# How to make my GSD more protective against humans



## JINXR (Dec 22, 2009)

When we first got her, she was 18 months old (she's 3.5 now) and warmed right up to us. She's never been too protective of us though, although she was more so when we first got her. 

It's like she's never met a stranger when it comes to humans. But she's aggressive towards cats, rabbits, squirrels, and to most dogs too. I don't like her being so trusting towards humans. How can I get her to not trust others, yet not go overboard with it?


----------



## Emoore (Oct 9, 2002)

Short of cruelty, you really can't. It's _your_ job to protect _her_ anyway. 

If push ever comes to shove and you're really in danger (God forbid) she may just surprise you though.
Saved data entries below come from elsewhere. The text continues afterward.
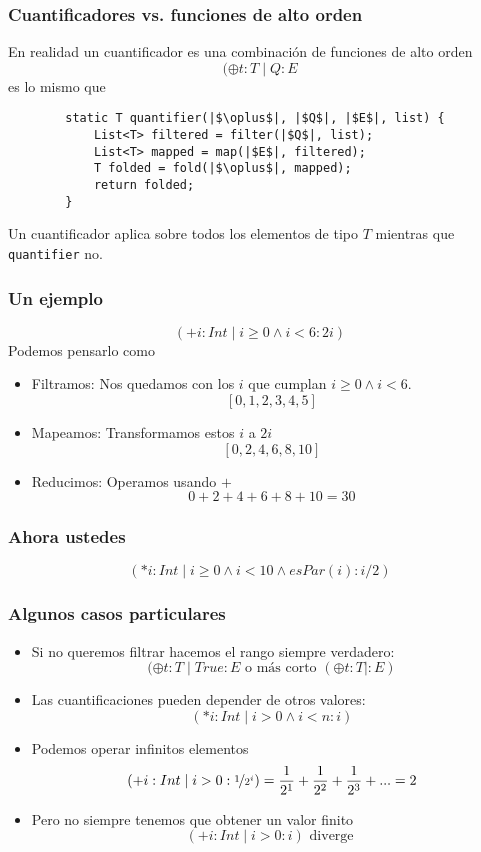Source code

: \documentclass{beamer}
\begin{document}
\begin{frame}[fragile]
    \frametitle{Cuantificadores vs. funciones de alto orden}
    En realidad un cuantificador es una combinación de funciones de alto orden
        $$(\oplus t:T \mid Q:E$$
    es lo mismo que
    \begin{verbatim}
        static T quantifier(|$\oplus$|, |$Q$|, |$E$|, list) {
            List<T> filtered = filter(|$Q$|, list);
            List<T> mapped = map(|$E$|, filtered);
            T folded = fold(|$\oplus$|, mapped);
            return folded;
        } 
    \end{verbatim}
    Un cuantificador aplica sobre todos los elementos de tipo $T$  mientras que \verb|quantifier| no.
\end{frame}

\begin{frame}[fragile]
    \frametitle{Un ejemplo}
    $$(+ i:Int \mid i \geq 0 \land i < 6: 2i)$$
    Podemos pensarlo como
    \begin{itemize}
        \item Filtramos: Nos quedamos con los $i$ que cumplan $i \geq 0 \land i < 6$.
            $$[0, 1, 2, 3, 4, 5]$$
        \item Mapeamos: Transformamos estos $i$ a $2i$
            $$[0, 2, 4, 6, 8, 10]$$
        \item Reducimos: Operamos usando $+$
            $$0 + 2 + 4 + 6 + 8 + 10 = 30$$
    \end{itemize}
\end{frame}

\begin{frame}[fragile]
    \frametitle{Ahora ustedes}
    $$(* i:Int \mid i \geq 0 \land i < 10 \land esPar(i): i/2)$$
    \vspace*{165 pt}
\end{frame}

\begin{frame}[fragile]  
    \frametitle{Algunos casos particulares}
    \begin{itemize}
    \item Si no queremos filtrar hacemos el rango siempre verdadero:
        $$(\oplus t:T \mid True:E\text{ o más corto }(\oplus t:T \mid:E)$$
    \item Las cuantificaciones pueden depender de otros valores:
        $$(* i:Int \mid i>0 \land i < n :i)$$
    \item Podemos operar infinitos elementos
        $$(+ i:Int \mid i > 0:\nicefrac{1}{2^{i}}) = \frac{1}{2^{1}} + \frac{1}{2^{2}} + \frac{1}{2^{3}} + ... = 2$$
    \item Pero no siempre tenemos que obtener un valor finito
        $$(+ i:Int \mid i > 0: i) \text{ diverge }$$
    \end{itemize}
\end{frame}
\end{document}
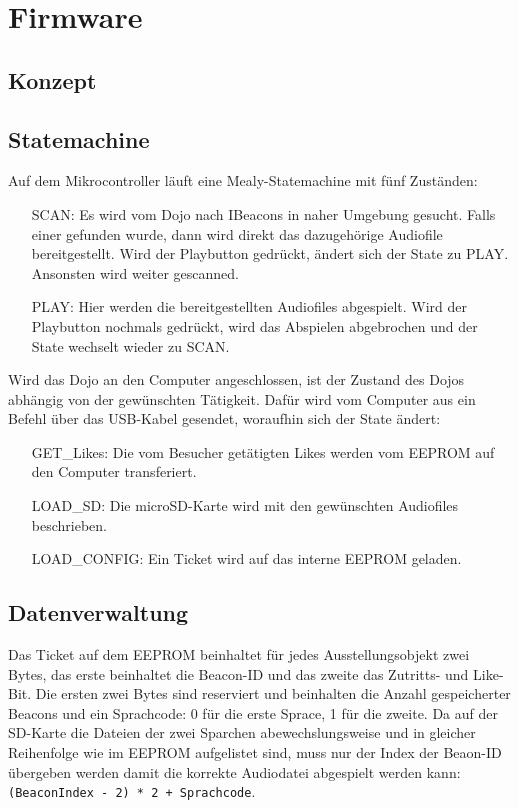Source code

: \chapter{Firmware}
\label{Firmware}
\thispagestyle{fancy} 
\section{Konzept}
\section{Statemachine}
Auf dem Mikrocontroller läuft eine Mealy-Statemachine mit fünf Zuständen:\\
\begin{itemize}[leftmargin=3.2cm]
\item[SCAN:] Es wird vom Dojo nach IBeacons in naher Umgebung gesucht. Falls einer gefunden wurde, dann wird direkt das dazugehörige Audiofile bereitgestellt. Wird der Playbutton gedrückt, ändert sich der State zu PLAY. Ansonsten wird weiter gescanned.
\item[PLAY:] Hier werden die bereitgestellten Audiofiles abgespielt. Wird der Playbutton nochmals gedrückt, wird das Abspielen abgebrochen und der State wechselt wieder zu SCAN.
\end{itemize}
Wird das Dojo an den Computer angeschlossen, ist der Zustand des Dojos abhängig von der gewünschten Tätigkeit. Dafür wird vom Computer aus ein Befehl über das USB-Kabel gesendet, woraufhin sich der State ändert:
\begin{itemize}[leftmargin=3.2cm]
\item[GET\_Likes:] Die vom Besucher getätigten Likes werden vom EEPROM auf den Computer transferiert.
\item[LOAD\_SD:] Die microSD-Karte wird mit den gewünschten Audiofiles beschrieben.
\item[LOAD\_CONFIG:] Ein Ticket wird auf das interne EEPROM geladen.
\end{itemize}
 \section{Datenverwaltung}
Das Ticket auf dem EEPROM beinhaltet für jedes Ausstellungsobjekt zwei Bytes, das erste beinhaltet die Beacon-ID und das zweite das Zutritts- und Like-Bit.
Die ersten zwei Bytes sind reserviert und beinhalten die Anzahl gespeicherter Beacons und ein Sprachcode: 0 für die erste Sprace, 1 für die zweite.
Da auf der SD-Karte die Dateien der zwei Sparchen abewechslungsweise und in gleicher Reihenfolge wie im EEPROM aufgelistet sind, muss nur der Index der Beaon-ID übergeben werden damit die korrekte Audiodatei abgespielt werden kann: \\
\texttt{(BeaconIndex - 2) * 2 + Sprachcode}.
Be glad you have such a happy, friendly dog! It's much better to have a dog that's a little too trusting than one that can't be around children and bites Grandma when she tries to hug you.


----------



## chicagojosh (Jun 22, 2010)

i agree with Emoore. its good she's so friendly and i also agree if she feels you are in danger her protective instincts will kick in


----------



## VegasResident (Oct 4, 2006)

I am on agreeement. You should not teach a dog to be aggressive or less trusting towards human beings and that is a shepherd that is I would never want to own, it is unbalanced and dangerous. GSDs can be reserved with strangers, but that is not the same thing. 

Schutzhund (protection) is also not a "lack of trust". Training protection and a lack of trust of humans are not the same thing

GSDs takes their cue from you on how to react to people. They watch you. If your friend comes over and they see you trust, they trust. They see someone hitting you or yelling? They dont trust.

My last GSD was love muffin, but you would be surprised. When push comes to shove, they will protect you.


----------



## Lilie (Feb 3, 2010)

JINXR - When I was just a teenager I had a female GSD that was everyone's friend. She never met a stranger. We even took her on camping trips with us and she never so much as 'woofed' at a stranger. She loved everyone. 

On two seperate occasions she attacked and saved my life. Once while I was jumped in a swimming pool by a stranger, she jumped in and bit him in the face. The second time she bit a friend of the family who attacked me and meant me harm. Before, and afterwards she was still the same, sweet, loving dog. 

Please have more faith in your dog. She'll know when to kick it into high gear. You show her leadership and love and you'll have a loyal, loving companion for the rest of her years.


----------



## VegasResident (Oct 4, 2006)

Lilie said:


> JINXR - When I was just a teenager I had a female GSD that was everyone's friend. She never met a stranger. We even took her on camping trips with us and she never so much as 'woofed' at a stranger. She loved everyone.
> 
> On two seperate occasions she attacked and saved my life. Once while I was jumped in a swimming pool by a stranger, she jumped in and bit him in the face. The second time she bit a friend of the family who attacked me and meant me harm. Before, and afterwards she was still the same, sweet, loving dog.
> 
> Please have more faith in your dog. She'll know when to kick it into high gear. You show her leadership and love and you'll have a loyal, loving companion for the rest of her years.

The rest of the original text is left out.